Schietto, per nulla timido – o forse lo è ma lo nasconde col suo modo di fare aperto e affabile – indugia. Chissà, rovistare nei ricordi non sempre è facile. A volte, provocano nostalgia e malinconia.

– Sono scenografo – racconta -. Ho sempre avuto il desiderio di recarmi in un altro Paese, di conoscere un’altra lingua, un’altra cultura. Mi ero stancato di ascoltare sempre le stesse notizie dell’Italia. Capisco che in tutti i paesi del mondo le notizie siano così.  E’ ovvio. Comunque, volevo assolutamente viaggiare, conoscere un’altra cultura e fare mia un’altra lingua. Ricordo che approfittai dei primi voli charter, allora non esistevano ancora le compagnie low-cost. Trascorsi due fine settimana: uno a Barcellona e uno a Madrid. La Spagna era vicina all’Italia, ed io non volevo staccarmi completamente. Pensai: “Comunque con due ore sono in Italia”. M’innamorai di Madrid. Mi piacque questa bella signora molto grande, tranquilla ed anche tanto divertente. Vent’anni fa c’era ancora una movida “madrileña”. I bar non chiudevano mai, o quasi mai. Lavoravano il fine settimana, i lunedì, i martedì… sempre. Insomma, ci fu questa attrazione fatale. E così dissi: resto. Chiusi le porte con l’Italia, cambiai completamente la mia vita e diedi alle cose dei valori differenti. Ad esempio, prima pensavo che i soldi dovessero essere usati, bruciati; adesso ho un rapporto diverso con il denaro. Lo uso con parsimonia.  Acquisto solo quel che ritengo utile. Ciò vuol dire anche guadagnare tempo per te stesso. Come diceva il presidente uruguayano Mujica: “Dare la giusta valutazione al tempo”. E’ una filosofia che molti di noi dovremmo adottare.
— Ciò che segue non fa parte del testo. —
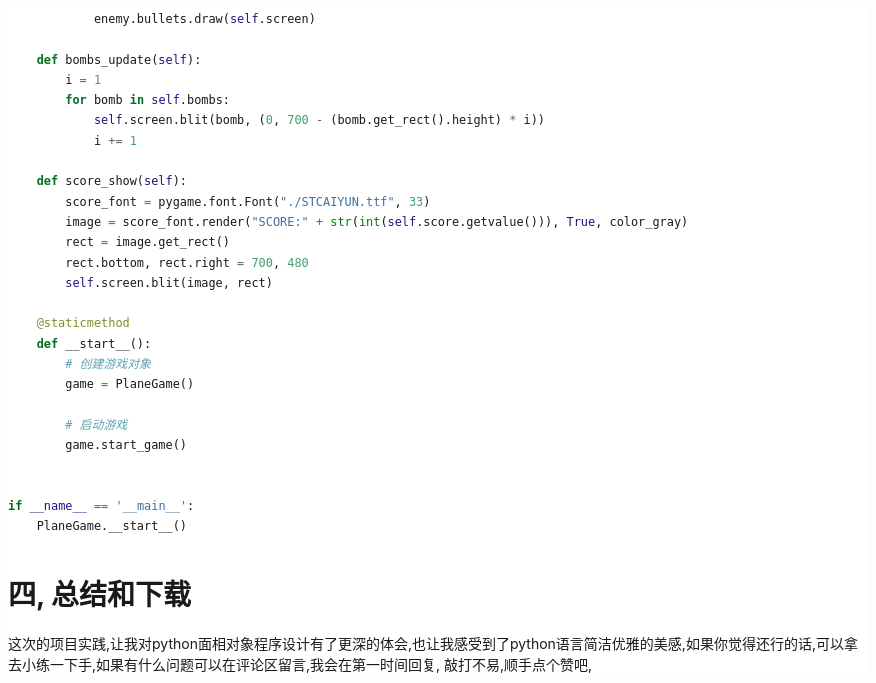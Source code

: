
 ```python
            enemy.bullets.draw(self.screen)

    def bombs_update(self):
        i = 1
        for bomb in self.bombs:
            self.screen.blit(bomb, (0, 700 - (bomb.get_rect().height) * i))
            i += 1

    def score_show(self):
        score_font = pygame.font.Font("./STCAIYUN.ttf", 33)
        image = score_font.render("SCORE:" + str(int(self.score.getvalue())), True, color_gray)
        rect = image.get_rect()
        rect.bottom, rect.right = 700, 480
        self.screen.blit(image, rect)

    @staticmethod
    def __start__():
        # 创建游戏对象
        game = PlaneGame()

        # 启动游戏
        game.start_game()


if __name__ == '__main__':
    PlaneGame.__start__()

```

# 四, 总结和下载
这次的项目实践,让我对python面相对象程序设计有了更深的体会,也让我感受到了python语言简洁优雅的美感,如果你觉得还行的话,可以拿去小练一下手,如果有什么问题可以在评论区留言,我会在第一时间回复,
敲打不易,顺手点个赞吧,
Commenta che, in un primo momento, è stato una specie di dr. Jekyll e mister Hyde. In Italia continuava ad essere scenografo e costumista ma in Spagna si è divertito a reinventarsi.

– Volevo essere una persona qualsiasi – ammette -. In Italia il concetto dello spettacolo ti porta comunque a volere il nome in cartellone, a doverti tutelare. In Spagna volevo essere un “don nadie”. Questo mi ha portato a divertirmi, a fare tanti lavori. Certo, ho realizzato anche qualche cosa nell’ambito dello spettacolo, ma in maniera molto limitata.

– Pensi ad un tuo ritorno in Italia?

– No – la risposta è categorica. Garbati, sull’argomento, non ha dubbi.

– Vado in Italia in quanto rappresentante dei circoli sardi in Spagna – spiega -. Viaggio in Europa in occasione di incontri che vengono organizzati da altri circoli. In Italia, mi reco a Cagliari o a Roma ogni tanto. Ma tornare definitivamente? No! L’Italia fa parte del mio passato e del mio presente ma non del mio futuro.